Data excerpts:
┏━━

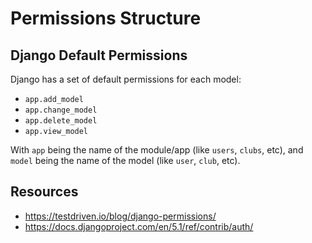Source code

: # Permissions Structure

## Django Default Permissions

Django has a set of default permissions for each model:

- `app.add_model`
- `app.change_model`
- `app.delete_model`
- `app.view_model`

With `app` being the name of the module/app (like `users`, `clubs`, etc), and `model` being the name of the model (like `user`, `club`, etc).

## Resources

- <https://testdriven.io/blog/django-permissions/>
- <https://docs.djangoproject.com/en/5.1/ref/contrib/auth/>
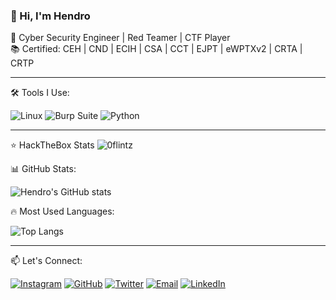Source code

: ### 👋 Hi, I'm Hendro 

🚀 Cyber Security Engineer | Red Teamer | CTF Player  
📚 Certified: CEH | CND | ECIH | CSA | CCT | EJPT | eWPTXv2 | CRTA | CRTP

---

🛠️ Tools I Use:

![Linux](https://img.shields.io/badge/Linux-FCC624?style=for-the-badge&logo=linux&logoColor=black)
![Burp Suite](https://img.shields.io/badge/Burp_Suite-FF6600?style=for-the-badge&logo=burp-suite&logoColor=white)
![Python](https://img.shields.io/badge/Python-3776AB?style=for-the-badge&logo=python&logoColor=white)

---

⭐ HackTheBox Stats
![0flintz](https://www.hackthebox.com/badge/image/1932568)


📊 GitHub Stats:

![Hendro's GitHub stats](https://github-readme-stats.vercel.app/api?username=muhammadhendro&show_icons=true&theme=radical)


🔥 Most Used Languages:

![Top Langs](https://github-readme-stats.vercel.app/api/top-langs/?username=muhammadhendro&layout=compact&theme=radical)

---

📫 Let's Connect:

[![Instagram](https://img.shields.io/badge/@hendrojun-E4405F?style=for-the-badge&logo=instagram&logoColor=white)](https://instagram.com/hendrojun)
[![GitHub](https://img.shields.io/badge/GitHub-%23181717.svg?style=for-the-badge&logo=github&logoColor=white)](https://github.com/muhammadhendro)
[![Twitter](https://img.shields.io/badge/Twitter-%231DA1F2.svg?style=for-the-badge&logo=twitter&logoColor=white)](https://x.com/hendro_jun)
[![Email](https://img.shields.io/badge/Email-%23D14836.svg?style=for-the-badge&logo=gmail&logoColor=white)](mailto:muhammadhendro88@gmail.com)
[![LinkedIn](https://img.shields.io/badge/LinkedIn-%230A66C2.svg?style=for-the-badge&logo=linkedin&logoColor=white)](https://www.linkedin.com/in/muhammad-hendro/)
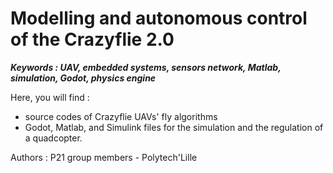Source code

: # Modelling and autonomous control of the Crazyflie 2.0

***Keywords : UAV, embedded systems, sensors network, Matlab, simulation, Godot, physics engine***

Here, you will find :
- source codes of Crazyflie UAVs' fly algorithms
- Godot, Matlab, and Simulink files for the simulation and the regulation of a quadcopter.

Authors : P21 group members - Polytech'Lille
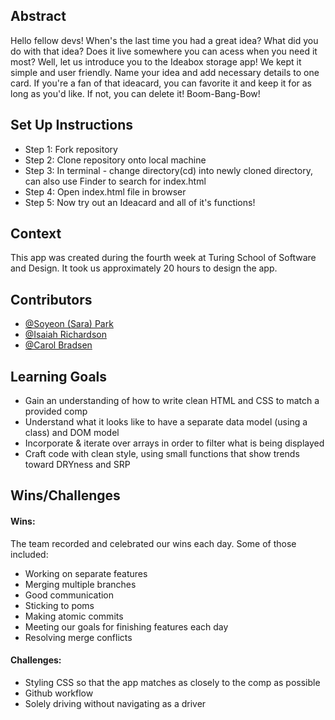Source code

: ## Abstract
Hello fellow devs! When's the last time you had a great idea? What did you do with that idea? Does it live somewhere you can acess when you need it most? Well, let us introduce you to the Ideabox storage app! We kept it simple and user friendly. Name your idea and add necessary details to one card. If you're a fan of that ideacard, you can favorite it and keep it for as long as you'd like. If not, you can delete it! Boom-Bang-Bow!

## Set Up Instructions
- Step 1: Fork repository
- Step 2: Clone repository onto local machine
- Step 3: In terminal - change directory(cd) into newly cloned directory, can also use Finder to search for index.html
- Step 4: Open index.html file in browser
- Step 5: Now try out an Ideacard and all of it's functions!

## Context
This app was created during the fourth week at Turing School of Software and Design. It took us approximately 20 hours to design the app.

## Contributors
- [@Soyeon (Sara) Park](https://www.linkedin.com/in/soyeon-park-530780260/)
- [@Isaiah Richardson](https://www.linkedin.com/in/isaiah-richardson-a59174261/)
- [@Carol Bradsen](https://www.linkedin.com/in/carol-bradsen/) 

## Learning Goals
- Gain an understanding of how to write clean HTML and CSS to match a provided comp
- Understand what it looks like to have a separate data model (using a class) and DOM model
- Incorporate & iterate over arrays in order to filter what is being displayed
- Craft code with clean style, using small functions that show trends toward DRYness and SRP

## Wins/Challenges
#### Wins: 
The team recorded and celebrated our wins each day. Some of those included: 
- Working on separate features
- Merging multiple branches
- Good communication
- Sticking to poms
- Making atomic commits
- Meeting our goals for finishing features each day
- Resolving merge conflicts

#### Challenges: 
- Styling CSS so that the app matches as closely to the comp as possible
- Github workflow
- Solely driving without navigating as a driver 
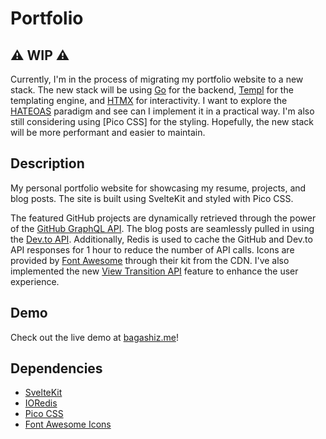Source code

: # Portfolio

## ⚠️ WIP ⚠️

Currently, I'm in the process of migrating my portfolio website to a new stack. The new stack will be using [Go](https://golang.org) for the backend, [Templ](https://templ.guide) for the templating engine, and [HTMX](https://htmx.org) for interactivity. I want to explore the [HATEOAS](https://en.wikipedia.org/wiki/HATEOAS) paradigm and see can I implement it in a practical way. I'm also still considering using [Pico CSS] for the styling. Hopefully, the new stack will be more performant and easier to maintain.

## Description

My personal portfolio website for showcasing my resume, projects, and blog posts. The site is built using SvelteKit and styled with Pico CSS.

The featured GitHub projects are dynamically retrieved through the power of the [GitHub GraphQL API](https://docs.github.com/en/graphql). The blog posts are seamlessly pulled in using the [Dev.to API](https://docs.dev.to/api). Additionally, Redis is used to cache the GitHub and Dev.to API responses for 1 hour to reduce the number of API calls. Icons are provided by [Font Awesome](https://fontawesome.com) through their kit from the CDN. I've also implemented the new [View Transition API](https://developer.mozilla.org/en-US/docs/Web/API/View_Transitions_API) feature to enhance the user experience.

## Demo

Check out the live demo at [bagashiz.me](https://bagashiz.me)!

## Dependencies

- [SvelteKit](https://kit.svelte.dev)
- [IORedis](https://github.com/redis/ioredis)
- [Pico CSS](https://picocss.com)
- [Font Awesome Icons](https://fontawesome.com)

┗━━

(YOUR OBJECTIVE):
A single figure, please: the number of lines in the data that hold the string "Godot".

(ANSWER TO THIS TASK):
2